Brookhaven deploys virtual tape backup system
- By Joab Jackson
- Aug 26, 2004
Brookhaven National Laboratory has installed an administrative backup system that works like tape backup, but is a disk-based system.
The backup appliance cost about the same as an expansion to the tape library but offers greater reliability and speed, according to Andrew Ferguson, manager of enterprise operations of Brookhaven National Laboratory in Upton, N.Y.
The Energy Department lab purchased the S2100-ES Virtual Tape Library from Sepaton Inc. of Southborough, Mass. The appliance will hold approximately 3.5T of administrative data, including e-mail, purchasing records and user home directories.
A virtual tape library mimics how an automated tape library operates but uses another medium, usually hard disks, to actually store the data, said Miki Sangorfi, chief technology officer for Sepaton.

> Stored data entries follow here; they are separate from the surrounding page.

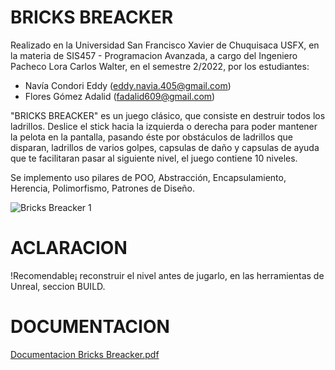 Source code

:# BRICKS BREACKER

Realizado en la Universidad San Francisco Xavier de Chuquisaca USFX, en la materia de SIS457 - Programacion Avanzada, a cargo del Ingeniero Pacheco Lora Carlos Walter, en el semestre 2/2022, por los estudiantes:

- Navía Condori Eddy (eddy.navia.405@gmail.com)
- Flores Gómez Adalid (fadalid609@gmail.com)

"BRICKS BREACKER" es un juego clásico, que consiste en destruir todos los ladrillos. Deslice el stick hacia la izquierda o derecha para poder mantener la pelota en la pantalla, pasando éste por obstáculos de ladrillos que disparan, ladrillos de varios golpes, capsulas de daño y capsulas de ayuda que te facilitaran pasar al siguiente nivel, el juego contiene 10 niveles.

Se implemento uso pilares de POO, Abstracción, Encapsulamiento, Herencia, Polimorfismo, Patrones de Diseño.

![Bricks Breacker 1](https://user-images.githubusercontent.com/102325124/213114795-047d208a-a327-43a5-acb4-53299503781f.jpg)

# ACLARACION

!Recomendable¡ reconstruir el nivel antes de jugarlo, en las herramientas de Unreal, seccion BUILD.

# DOCUMENTACION 

[Documentacion Bricks Breacker.pdf](https://github.com/NaviaEddy/BricksBreacker/files/10446750/Documentacion.Bricks.Breacker.pdf)

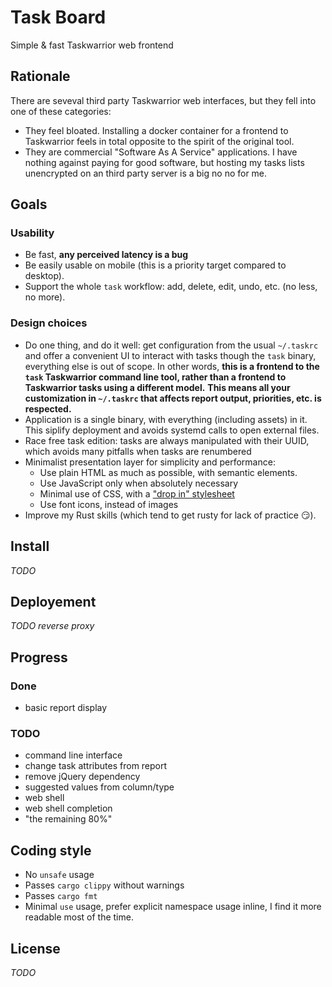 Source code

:# Task Board

Simple & fast Taskwarrior web frontend

## Rationale

There are seveval third party Taskwarrior web interfaces, but they fell into one of these categories:

- They feel bloated. Installing a docker container for a frontend to Taskwarrior feels in total opposite to the spirit of the original tool.
- They are commercial "Software As A Service" applications. I have nothing against paying for good software, but hosting my tasks lists unencrypted on an third party server is a big no no for me.

## Goals

### Usability

- Be fast, **any perceived latency is a bug**
- Be easily usable on mobile (this is a priority target compared to desktop).
- Support the whole `task` workflow: add, delete, edit, undo, etc. (no less, no more).

### Design choices

- Do one thing, and do it well: get configuration from the usual `~/.taskrc` and offer a convenient UI to interact with tasks though the `task` binary, everything else is out of scope. In other words, **this is a frontend to the `task` Taskwarrior command line tool, rather than a frontend to Taskwarrior tasks using a different model.**
  **This means all your customization in `~/.taskrc` that affects report output, priorities, etc. is respected.**
- Application is a single binary, with everything (including assets) in it. This siplify deployment and avoids systemd calls to open external files.
- Race free task edition: tasks are always manipulated with their UUID, which avoids many pitfalls when tasks are renumbered
- Minimalist presentation layer for simplicity and performance:
  - Use plain HTML as much as possible, with semantic elements.
  - Use JavaScript only when absolutely necessary
  - Minimal use of CSS, with a ["drop in" stylesheet](https://github.com/dohliam/dropin-minimal-css#list-of-frameworks)
  - Use font icons, instead of images
- Improve my Rust skills (which tend to get rusty for lack of practice :smirk:).

## Install

_TODO_

## Deployement

_TODO reverse proxy_

## Progress

### Done

- basic report display

### TODO

- command line interface
- change task attributes from report
- remove jQuery dependency
- suggested values from column/type
- web shell
- web shell completion
- "the remaining 80%"

## Coding style

- No `unsafe` usage
- Passes `cargo clippy` without warnings
- Passes `cargo fmt`
- Minimal `use` usage, prefer explicit namespace usage inline, I find it more readable most of the time.

## License

_TODO_
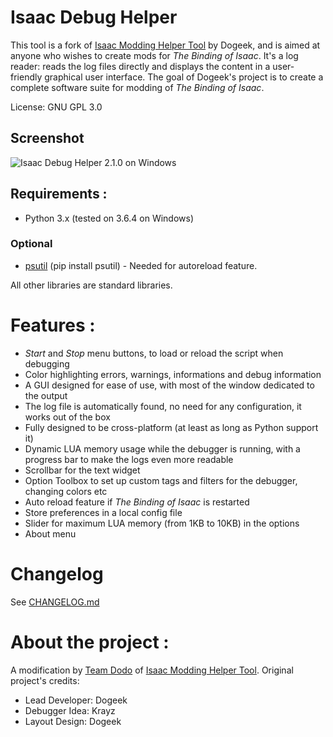 # Isaac Debug Helper

This tool is a fork of [Isaac Modding Helper Tool] by Dogeek, and is aimed at anyone who wishes to create mods for *The Binding of Isaac*. It's a log reader: reads the log files directly and displays the content in a user-friendly graphical user interface. 
The goal of Dogeek's project is to create a complete software suite for modding of *The Binding of Isaac*.

License: GNU GPL 3.0

## Screenshot
![Isaac Debug Helper 2.1.0 on Windows][pic]

[pic]: https://github.com/teamdodo/isaac-debug-helper/blob/master/pics/Isaac_Debug_Helper_2.1.0_720x480.jpg "Isaac Debug Helper 2.1.0 on Windows"


## Requirements :

 - Python 3.x (tested on 3.6.4 on Windows)
 
### Optional

 - [psutil] (pip install psutil) - Needed for autoreload feature.

 All other libraries are standard libraries.

# Features :

 - *Start* and *Stop* menu buttons, to load or reload the script when debugging
 - Color highlighting errors, warnings, informations and debug information
 - A GUI designed for ease of use, with most of the window dedicated to the output
 - The log file is automatically found, no need for any configuration, it works out of the box
 - Fully designed to be cross-platform (at least as long as Python support it)
 - Dynamic LUA memory usage while the debugger is running, with a progress bar to make the logs even more readable
 - Scrollbar for the text widget
 - Option Toolbox to set up custom tags and filters for the debugger, changing colors etc
 - Auto reload feature if *The Binding of Isaac* is restarted
 - Store preferences in a local config file
 - Slider for maximum LUA memory (from 1KB to 10KB) in the options
 - About menu

# Changelog
See [CHANGELOG.md]
# About the project :

A modification by [Team Dodo] of [Isaac Modding Helper Tool]. Original project's credits:
 - Lead Developer: Dogeek
 - Debugger Idea: Krayz
 - Layout Design: Dogeek

[CHANGELOG.md]: /CHANGELOG.md
[Isaac Modding Helper Tool]: https://github.com/Dogeek/isaac-debug-helper
[psutil]: https://github.com/giampaolo/psutil
[Team Dodo]: https://github.com/teamdodo/

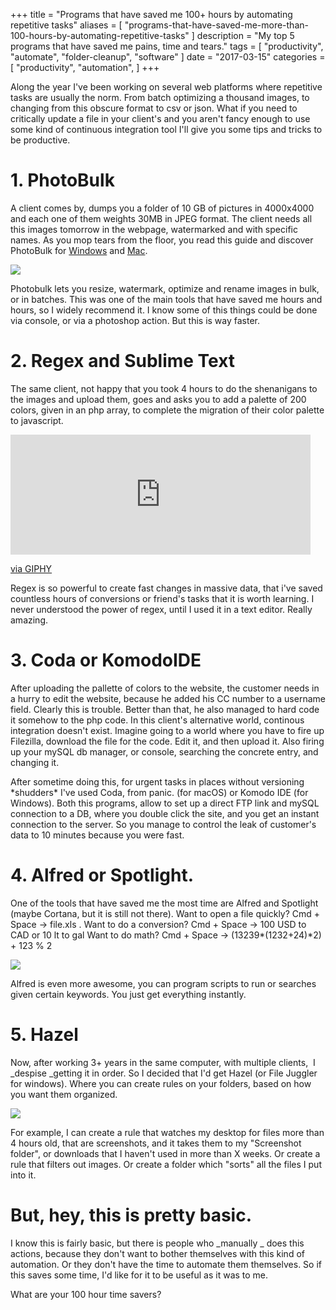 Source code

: +++
title = "Programs that have saved me 100+ hours by automating repetitive tasks"
aliases = [
    "programs-that-have-saved-me-more-than-100-hours-by-automating-repetitive-tasks"
]
description = "My top 5 programs that have saved me pains, time and tears."
tags = [
    "productivity",
    "automate",
    "folder-cleanup",
    "software"
]
date = "2017-03-15"
categories = [
    "productivity",
    "automation",
]
+++

Along the year I've been working on several web platforms where repetitive tasks are usually the norm. From batch optimizing a thousand images, to changing from this obscure format to csv or json. What if you need to critically update a file in your client's and you aren't fancy enough to use some kind of continuous integration tool I'll give you some tips and tricks to be productive.

# 1\. PhotoBulk

A client comes by, dumps you a folder of 10 GB of pictures in 4000x4000 and each one of them weights 30MB in JPEG format. The client needs all this images tomorrow in the webpage, watermarked and with specific names. As you mop tears from the floor, you read this guide and discover PhotoBulk for [Windows](https://www.eltima.com/products/bulk-photo-editor.html) and [Mac](https://mac.eltima.com/bulk-image-editor.html). 

![](https://phaven-prod.s3.amazonaws.com/files/image_part/asset/1850945/Q6oltvJvG4Kwgy_V23yBvDPOqW4/thumb_Screen_Shot_2017-03-15_at_5.46.19_PM.png)

Photobulk lets you resize, watermark, optimize and rename images in bulk, or in batches. This was one of the main tools that have saved me hours and hours, so I widely recommend it. I know some of this things could be done via console, or via a photoshop action. But this is way faster.

# 2\. Regex and Sublime Text

The same client, not happy that you took 4 hours to do the shenanigans to the images and upload them, goes and asks you to add a palette of 200 colors, given in an php array, to complete the migration of their color palette to javascript.

<iframe src="https://giphy.com/embed/j2xXLmnnN8N2g" width="480" height="192" frameBorder="0" class="giphy-embed" allowFullScreen></iframe><p><a href="https://giphy.com/gifs/j2xXLmnnN8N2g">via GIPHY</a></p>

Regex is so powerful to create fast changes in massive data, that i've saved countless hours of conversions or friend's tasks that it is worth learning. I never understood the power of regex, until I used it in a text editor. Really amazing.

# 3\. Coda or KomodoIDE

After uploading the pallette of colors to the website, the customer needs in a hurry to edit the website, because he added his CC number to a username field. Clearly this is trouble. Better than that, he also managed to hard code it somehow to the php code. In this client's alternative world, continous integration doesn't exist. Imagine going to a world where you have to fire up Filezilla, download the file for the code. Edit it, and then upload it. Also firing up your mySQL db manager, or console, searching the concrete entry, and changing it.

After sometime doing this, for urgent tasks in places without versioning \*shudders\* I've used Coda, from panic. (for macOS) or Komodo IDE (for Windows). Both this programs, allow to set up a direct FTP link and mySQL connection to a DB, where you double click the site, and you get an instant connection to the server. So you manage to control the leak of customer's data to 10 minutes because you were fast.

# 4\. Alfred or Spotlight.

One of the tools that have saved me the most time are Alfred and Spotlight (maybe Cortana, but it is still not there). Want to open a file quickly? Cmd + Space -> file.xls . Want to do a conversion? Cmd + Space -> 100 USD to CAD or 10 lt to gal Want to do math? Cmd + Space -> (13239*(1232+24)*2) + 123 % 2

  

![](https://www.alfredapp.com/media/pages/home/clipboard.jpg)

Alfred is even more awesome, you can program scripts to run or searches given certain keywords. You just get everything instantly.

# 5\. Hazel

Now, after working 3+ years in the same computer, with multiple clients,  I _despise _getting it in order. So I decided that I'd get Hazel (or File Juggler for windows). Where you can create rules on your folders, based on how you want them organized. 

![](https://www.noodlesoft.com/kb/uploads/xmain.png.pagespeed.ic.4wQ59TUX7j.webp)

For example, I can create a rule that watches my desktop for files more than 4 hours old, that are screenshots, and it takes them to my "Screenshot folder", or downloads that I haven't used in more than X weeks. Or create a rule that filters out images. Or create a folder which "sorts" all the files I put into it.

  

# But, hey, this is pretty basic.

I know this is fairly basic, but there is people who _manually _ does this actions, because they don't want to bother themselves with this kind of automation. Or they don't have the time to automate them themselves. So if this saves some time, I'd like for it to be useful as it was to me.

What are your 100 hour time savers?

By providing the same interfaces as a robotic library would use, the virtual tape library can work seamlessly with the enterprise storage management software many organizations use to automate backup routines. The tape library format is also better suited to managing terabytes of data, which can be unwieldy in a SAN environment, Sangorfi claimed.
Brookhaven does a full weekly backup of all user files on its storage area network. That process used to take over 12 hours, using an ATL P3000 DLT tape library from Quantum Corp. of Milpitas, Calif. The new disk-based system cut that time to 7 hours, Ferguson said. The new unit is connected to Brookhaven's SAN through Fibre Channel.
Ferguson also expects that the new system will save time in recovery. Whereas tape searches must be done serially, scrolling the tape to where the file is located, the disk-based system can hop there immediately.
Another advantage Ferguson saw with Sepaton's software is that it allows him to set the size of each virtual cartridge. Since enterprise backup software is often licensed by number of cartridges in use, Brookhaven can save money sizing the virtual cartridges larger.
Traditional thinking has long held that tape backups provide the highest level of reliability of all the storage media options available. Ferguson feels confident with this disk-based approach, however. The systems uses RAID 5, which ensures the data remains intact even when a disk fails. The unit also has a backup disk that can step in, should one of the other disks fail.
Reseller Enterprise Storage Solutions Inc. of Canton, Mass., sold the unit to Brookhaven. The Sepaton S2100-ES lists for $58,000.
Joab Jackson is the senior technology editor for Government Computer News.